The frequency of Podocarpus in pollen records analyzed depict a strong latitudinal control. In the southernmost range of its distribution (30°S-22°S) it could be found in elevations ranging from sea level to 1157 m, followed by an intermediate range from north of 22°S to 10°S where it was restricted to elevations higher than 610 m (Fig. 5a). In its northernmost limit, lying between 6°S and 3°S, Podocarpus eventually reached the Amazonian lowlands, thus descending from 540 m to 80 m elevation (Fig. 5a, lower right), next to Caçó Lake. Araucaria, on the other hand, a good representative of the SSB route, shows a dissimilar distribution pattern in the HS1 pollen records ranging from 30°S at sea level to 750 m at 26°S with its northern limit during the glacial times at 18°S in 1246 m elevation, with maximum elevation reached at 1820 m at 22°S. The separating line between sites north and south of 18°S (Fig. 5b) suggests the northernmost limit for incursion of polar air masses during HS1, a fact that possibly imprinted a biogeographical boundary still observed in the modern southeastern Atlantic rainforest with a higher plant species turnover63 north of 18°S. Molecular genetic data from three common species of tree frogs widely distributed along the Atlantic rainforest64 support forest stability in the central core area of this vegetation type in the late Pleistocene. Combining these with our results, it becomes clear that stability of forest physiognomic persisted during the Late Pleistocene concurrent with migration of cold-adapted plant species northwards propelled by H1 events, which in turn might have contributed to the establishment of biogeographical compartmentalization of the montane coastal vegetation specially north of 18°S.

Figure 5
figure5

Scatter plot of altitude (m) vs. latitude (°S) for Podocarpus (a) and Araucaria (b) as indicated by presence (filled circles) and absence (clear circles) in pollen records during HS1. R-scripts were generated to produce the scatter plot.

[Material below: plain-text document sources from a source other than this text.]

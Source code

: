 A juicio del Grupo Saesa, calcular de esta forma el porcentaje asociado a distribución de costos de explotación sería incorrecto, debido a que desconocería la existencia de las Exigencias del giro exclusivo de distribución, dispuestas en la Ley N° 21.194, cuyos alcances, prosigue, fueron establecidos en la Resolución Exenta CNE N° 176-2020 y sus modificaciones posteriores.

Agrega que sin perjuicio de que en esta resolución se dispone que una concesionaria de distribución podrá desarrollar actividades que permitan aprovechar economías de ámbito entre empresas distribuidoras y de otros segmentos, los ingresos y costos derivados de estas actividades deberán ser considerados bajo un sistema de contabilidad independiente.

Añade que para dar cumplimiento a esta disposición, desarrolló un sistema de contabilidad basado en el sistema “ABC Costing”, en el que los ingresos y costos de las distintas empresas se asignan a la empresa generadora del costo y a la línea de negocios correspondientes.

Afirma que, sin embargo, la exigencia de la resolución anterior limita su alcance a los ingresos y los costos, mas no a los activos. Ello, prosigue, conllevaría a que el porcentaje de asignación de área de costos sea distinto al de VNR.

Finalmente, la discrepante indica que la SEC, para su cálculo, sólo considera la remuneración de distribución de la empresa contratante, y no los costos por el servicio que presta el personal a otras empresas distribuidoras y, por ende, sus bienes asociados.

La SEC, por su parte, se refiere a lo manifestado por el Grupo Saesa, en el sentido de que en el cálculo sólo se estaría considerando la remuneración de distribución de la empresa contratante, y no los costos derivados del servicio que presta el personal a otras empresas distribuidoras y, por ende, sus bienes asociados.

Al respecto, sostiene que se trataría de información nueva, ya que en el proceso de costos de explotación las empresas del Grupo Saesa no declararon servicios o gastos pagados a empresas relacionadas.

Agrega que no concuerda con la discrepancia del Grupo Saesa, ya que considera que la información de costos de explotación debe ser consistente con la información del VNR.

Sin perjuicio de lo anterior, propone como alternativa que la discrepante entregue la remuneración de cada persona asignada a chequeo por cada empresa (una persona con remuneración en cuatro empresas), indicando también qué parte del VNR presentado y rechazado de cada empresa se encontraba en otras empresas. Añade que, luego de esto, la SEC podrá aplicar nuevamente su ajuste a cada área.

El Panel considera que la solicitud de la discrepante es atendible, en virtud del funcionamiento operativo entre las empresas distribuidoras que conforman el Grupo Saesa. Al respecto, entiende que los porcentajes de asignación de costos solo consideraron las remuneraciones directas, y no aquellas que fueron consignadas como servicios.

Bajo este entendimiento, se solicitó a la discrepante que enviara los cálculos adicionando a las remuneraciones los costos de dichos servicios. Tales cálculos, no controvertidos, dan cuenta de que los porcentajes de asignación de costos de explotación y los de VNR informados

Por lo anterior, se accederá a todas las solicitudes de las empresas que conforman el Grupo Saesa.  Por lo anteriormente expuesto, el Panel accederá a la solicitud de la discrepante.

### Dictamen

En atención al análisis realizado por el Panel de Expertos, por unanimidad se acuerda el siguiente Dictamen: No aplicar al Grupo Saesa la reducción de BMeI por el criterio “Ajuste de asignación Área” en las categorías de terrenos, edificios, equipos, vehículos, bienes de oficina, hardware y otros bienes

Modern parameters and the climate of HS1 for the brazilian highlands

Podocarpus L’ Her. ex Pers. and Araucaria (Bertol.) Kuntze stand out for beeing more ecologically informative in terms of precipitation and temperature requirements in southern and southeastern Brazil. Species Distribution Model (SDM) maps for A. angustifolia, P. lambertii and P. sellowii, shown in Fig. 6, confirm a geographical restriction of Araucaria in southern/southeastern Brazil as opposed to a large distribution of Podocarpus, ranging rom 30°S to ca 5°S. Data cleaning methods was used to check the quality of data of modern distribution42, i.e. validation of the taxonomic identification in relation to the available literature with its corresponded latitude and longitude coordinates was performed. Georeferencing errors were evaluated and discarded from the database and a filter was applied to select only occurrences within the Brazilian territory.

Figure 6
figure6

Modern Potential Distribution maps for Podocarpus (a) and Araucaria angustifolia (b) where occurrences of taxa are shown by yellow and blue dots, respectively. White areas show SDM maps generated by MaxEnt version 3.3.3k for prediction of montane forest, using presence from SpeciesLink and SiBBr/GBIF database and 19 bioclimatic data layers from WorldClim dataset version 2.0. Areas above 610 m elevation are highlighted in red. Dashed line is the border of Brazil. Base layer: Shaded relief image of ETOPO1 Global DEM (continental area: shaded relief illumination from 060°N, 30° above horizon, 40 times vertical exaggeration; oceanic area: illumination from 060°N, 20° above horizon, 5 times vertical exaggeration).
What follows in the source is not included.